A Benchmark for Cycling Close Pass Detection from Video Streams
Mingjie Li, Ben Beck, Tharindu Rathnayake, Lingheng Meng, Zijue Chen, Akansel Cosgun, Xiaojun Chang, Dana Kulić
TL;DR
This work introduces Cyc-CP, a benchmark for detecting cycling close passes from video streams, and defines two CP detection tasks: scene-level (clip-level presence) and instance-level (which vehicle causes the CP). It combines a synthetic CARLA dataset with real-world VOC data and evaluates four benchmark models, including traditional video architectures (I3D, CNN+LSTM) and a monocular 3D detector-based framework (ICD), with additional exploration of a large multimodal model (InternVideo 2.5) via prompts.
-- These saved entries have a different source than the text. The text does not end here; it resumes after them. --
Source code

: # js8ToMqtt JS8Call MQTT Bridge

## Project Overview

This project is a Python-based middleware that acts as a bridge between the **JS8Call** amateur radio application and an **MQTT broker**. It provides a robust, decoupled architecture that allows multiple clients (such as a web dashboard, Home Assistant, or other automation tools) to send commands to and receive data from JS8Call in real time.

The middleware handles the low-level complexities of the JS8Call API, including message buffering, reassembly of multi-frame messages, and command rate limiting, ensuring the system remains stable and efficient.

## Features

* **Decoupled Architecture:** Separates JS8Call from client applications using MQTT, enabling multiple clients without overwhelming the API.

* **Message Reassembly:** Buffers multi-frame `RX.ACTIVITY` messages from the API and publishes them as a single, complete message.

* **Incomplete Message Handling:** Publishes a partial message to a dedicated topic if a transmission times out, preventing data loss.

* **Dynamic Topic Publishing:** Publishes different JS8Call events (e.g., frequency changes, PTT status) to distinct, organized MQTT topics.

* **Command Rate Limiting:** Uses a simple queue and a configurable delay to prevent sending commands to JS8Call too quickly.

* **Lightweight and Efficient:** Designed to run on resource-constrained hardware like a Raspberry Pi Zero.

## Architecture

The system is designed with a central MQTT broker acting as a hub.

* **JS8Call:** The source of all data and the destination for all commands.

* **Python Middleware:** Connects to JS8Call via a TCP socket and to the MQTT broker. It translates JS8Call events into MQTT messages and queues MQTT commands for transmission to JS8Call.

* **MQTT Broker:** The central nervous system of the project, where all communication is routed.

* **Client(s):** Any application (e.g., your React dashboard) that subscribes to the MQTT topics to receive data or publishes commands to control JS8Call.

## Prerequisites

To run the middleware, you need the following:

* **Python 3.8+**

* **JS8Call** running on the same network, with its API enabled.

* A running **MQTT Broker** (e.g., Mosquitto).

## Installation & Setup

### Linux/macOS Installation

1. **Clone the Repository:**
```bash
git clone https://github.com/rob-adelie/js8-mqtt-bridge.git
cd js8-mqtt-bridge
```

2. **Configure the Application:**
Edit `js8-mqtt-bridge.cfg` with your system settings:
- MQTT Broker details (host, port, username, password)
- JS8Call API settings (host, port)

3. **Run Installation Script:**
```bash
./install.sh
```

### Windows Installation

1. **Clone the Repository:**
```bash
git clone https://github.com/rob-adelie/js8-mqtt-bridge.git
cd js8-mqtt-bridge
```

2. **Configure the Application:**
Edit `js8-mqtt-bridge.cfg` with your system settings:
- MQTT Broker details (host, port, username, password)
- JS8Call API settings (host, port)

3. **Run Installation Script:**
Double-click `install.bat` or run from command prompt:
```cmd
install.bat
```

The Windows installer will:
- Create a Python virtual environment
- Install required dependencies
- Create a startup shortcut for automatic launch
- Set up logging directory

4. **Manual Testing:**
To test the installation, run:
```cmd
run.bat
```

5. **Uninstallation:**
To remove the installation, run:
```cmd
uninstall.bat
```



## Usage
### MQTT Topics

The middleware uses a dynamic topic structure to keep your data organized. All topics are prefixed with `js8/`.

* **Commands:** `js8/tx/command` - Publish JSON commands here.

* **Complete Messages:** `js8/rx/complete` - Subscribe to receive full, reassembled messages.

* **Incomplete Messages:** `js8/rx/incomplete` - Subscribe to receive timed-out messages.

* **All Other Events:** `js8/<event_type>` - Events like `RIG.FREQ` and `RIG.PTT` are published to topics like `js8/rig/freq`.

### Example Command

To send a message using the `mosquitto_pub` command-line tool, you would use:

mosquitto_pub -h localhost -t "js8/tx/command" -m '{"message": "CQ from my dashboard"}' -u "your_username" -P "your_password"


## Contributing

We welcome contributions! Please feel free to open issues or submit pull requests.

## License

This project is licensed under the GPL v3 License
On the real-world VOC data, scene-level and instance-level detections achieve $88.13\%$ and $84.60\%$ accuracy, respectively, while experiments show that RGB-only inputs generally outperform optical-flow-enhanced configurations and that alternating or finetuning strategies improve instance-level performance. The benchmark is released openly to accelerate CP detection research and inform road safety policy, with future work aiming to extend beyond CP events, incorporate additional sensors, and enhance data diversity and robustness.
Abstract
Cycling is a healthy and sustainable mode of transport. However, interactions with motor vehicles remain a key barrier to increased cycling participation. The ability to detect potentially dangerous interactions from on-bike sensing could provide important information to riders and policymakers. A key influence on rider comfort and safety is close passes, i.e., when a vehicle narrowly passes a cyclist. In this paper, we introduce a novel benchmark, called Cyc-CP, towards close pass (CP) event detection from video streams. The task is formulated into two problem categories: scene-level and instance-level. Scene-level detection ascertains the presence of a CP event within the provided video clip. Instance-level detection identifies the specific vehicle within the scene that precipitates a CP event. To address these challenges, we introduce four benchmark models, each underpinned by advanced deep-learning methodologies. For training and evaluating those models, we have developed a synthetic dataset alongside the acquisition of a real-world dataset. The benchmark evaluations reveal that the models achieve an accuracy of 88.13\% for scene-level detection and 84.60\% for instance-level detection on the real-world dataset. We envision this benchmark as a test-bed to accelerate CP detection and facilitate interaction between the fields of road safety, intelligent transportation systems and artificial intelligence. Both the benchmark datasets and detection models will be available at https://github.com/SustainableMobility/cyc-cp to facilitate experimental reproducibility and encourage more in-depth research in the field.